Specifically, even though people disagree, they tend to keep arguments on the object level, rather than getting bogged down in how things sound or what people are allowed to talk about.
Plus, the Overton window for what gets included in the discussion is such that Max Tegmark sounds like a reasonable person.
Neil deGrasse Tyson mentions that due to listening to a Sam Harris interview with an anonymous AI researcher, he has been convinced that we would not keep control over superintelligent AI by virtue of being able to unplug them.
The audience questions are by and large reasonable questions for people recently interested in the subject to be asking.
Admittedly, this is a stacked deck - Max is a known quantity, but the U of M professor, Mike Wellman, is also someone who's been doing research on safety and reliability topics. I'm reminded of Scott Alexander's (?) remark that in the course of AI safety "coming out of the closet," there's been a shift in what's acceptable to talk about without people actually changing their minds. The culture of what can be talked about has started to shift, but the panel still had to have been selected a little bit for people who had delved into the topic before (which makes me wonder, who selected the panel?).

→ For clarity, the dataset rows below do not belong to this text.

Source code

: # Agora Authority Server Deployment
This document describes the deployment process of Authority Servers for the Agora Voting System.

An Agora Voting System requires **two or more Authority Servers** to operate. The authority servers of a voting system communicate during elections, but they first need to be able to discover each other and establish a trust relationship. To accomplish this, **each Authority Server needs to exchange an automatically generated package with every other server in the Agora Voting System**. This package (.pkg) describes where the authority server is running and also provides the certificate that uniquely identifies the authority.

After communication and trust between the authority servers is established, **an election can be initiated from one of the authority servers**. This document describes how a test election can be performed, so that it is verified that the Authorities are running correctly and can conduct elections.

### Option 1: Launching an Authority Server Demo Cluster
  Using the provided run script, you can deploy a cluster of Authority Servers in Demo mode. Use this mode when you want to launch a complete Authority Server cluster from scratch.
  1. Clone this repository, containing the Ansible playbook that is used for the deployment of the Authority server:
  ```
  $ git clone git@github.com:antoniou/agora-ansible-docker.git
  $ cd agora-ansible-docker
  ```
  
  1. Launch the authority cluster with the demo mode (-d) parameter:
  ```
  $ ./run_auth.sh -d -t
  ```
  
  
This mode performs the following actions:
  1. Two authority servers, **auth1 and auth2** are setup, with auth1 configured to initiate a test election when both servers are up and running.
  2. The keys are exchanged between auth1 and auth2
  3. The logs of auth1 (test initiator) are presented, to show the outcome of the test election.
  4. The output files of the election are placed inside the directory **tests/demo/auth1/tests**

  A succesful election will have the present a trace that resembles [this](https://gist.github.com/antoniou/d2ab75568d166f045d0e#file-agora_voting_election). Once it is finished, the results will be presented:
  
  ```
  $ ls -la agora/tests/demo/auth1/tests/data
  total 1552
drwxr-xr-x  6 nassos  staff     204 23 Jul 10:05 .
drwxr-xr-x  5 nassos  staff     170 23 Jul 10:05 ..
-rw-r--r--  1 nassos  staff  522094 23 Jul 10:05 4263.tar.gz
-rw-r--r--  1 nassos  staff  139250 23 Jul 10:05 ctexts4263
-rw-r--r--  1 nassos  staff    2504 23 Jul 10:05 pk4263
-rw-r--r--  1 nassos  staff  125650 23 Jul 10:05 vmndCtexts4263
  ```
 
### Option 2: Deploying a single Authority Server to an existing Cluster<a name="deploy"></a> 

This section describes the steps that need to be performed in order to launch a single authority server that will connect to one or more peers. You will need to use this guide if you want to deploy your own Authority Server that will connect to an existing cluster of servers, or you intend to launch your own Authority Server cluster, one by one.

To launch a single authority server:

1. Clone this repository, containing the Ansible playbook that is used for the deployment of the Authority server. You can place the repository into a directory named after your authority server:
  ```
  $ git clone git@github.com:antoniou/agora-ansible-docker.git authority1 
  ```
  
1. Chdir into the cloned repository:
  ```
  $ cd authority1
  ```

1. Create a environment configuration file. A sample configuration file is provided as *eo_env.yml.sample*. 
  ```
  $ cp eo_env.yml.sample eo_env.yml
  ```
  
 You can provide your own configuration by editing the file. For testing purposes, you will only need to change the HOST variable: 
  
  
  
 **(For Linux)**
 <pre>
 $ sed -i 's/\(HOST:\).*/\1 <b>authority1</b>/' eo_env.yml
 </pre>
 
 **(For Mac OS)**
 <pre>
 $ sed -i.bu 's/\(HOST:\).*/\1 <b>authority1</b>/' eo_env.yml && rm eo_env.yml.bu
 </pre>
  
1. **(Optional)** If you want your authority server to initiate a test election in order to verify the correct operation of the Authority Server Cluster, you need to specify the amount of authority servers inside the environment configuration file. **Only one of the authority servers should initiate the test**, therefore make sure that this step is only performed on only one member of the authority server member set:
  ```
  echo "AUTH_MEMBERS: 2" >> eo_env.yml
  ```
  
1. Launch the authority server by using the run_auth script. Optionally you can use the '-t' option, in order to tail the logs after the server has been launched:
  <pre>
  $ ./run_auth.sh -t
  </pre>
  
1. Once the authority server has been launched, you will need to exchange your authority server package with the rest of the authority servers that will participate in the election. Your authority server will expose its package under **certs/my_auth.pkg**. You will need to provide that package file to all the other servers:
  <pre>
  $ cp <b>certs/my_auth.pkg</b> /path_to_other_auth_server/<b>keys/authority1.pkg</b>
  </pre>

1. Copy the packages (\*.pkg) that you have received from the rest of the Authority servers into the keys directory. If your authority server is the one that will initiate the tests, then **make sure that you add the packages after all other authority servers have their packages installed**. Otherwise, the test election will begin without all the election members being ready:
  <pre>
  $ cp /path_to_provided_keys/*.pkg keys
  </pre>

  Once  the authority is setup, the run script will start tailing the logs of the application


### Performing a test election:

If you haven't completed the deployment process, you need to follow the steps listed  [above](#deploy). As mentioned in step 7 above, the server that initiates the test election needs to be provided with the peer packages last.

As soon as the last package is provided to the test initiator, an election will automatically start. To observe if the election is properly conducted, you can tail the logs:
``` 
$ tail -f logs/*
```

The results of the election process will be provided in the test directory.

If this is what success looks like, then success looks like
- Shifting the culture of what's acceptable to talk about (through conferences, funding, talking to the media).
- Broadening the circle of experts who have worked on this topic, are familiar with the research, and can serve as authorities and mentors.
- Informing the public with media events such as this one.
- Actually changing peoples' mind via reasonable arguments, at some nonzero rate (through websites, books, podcasts...).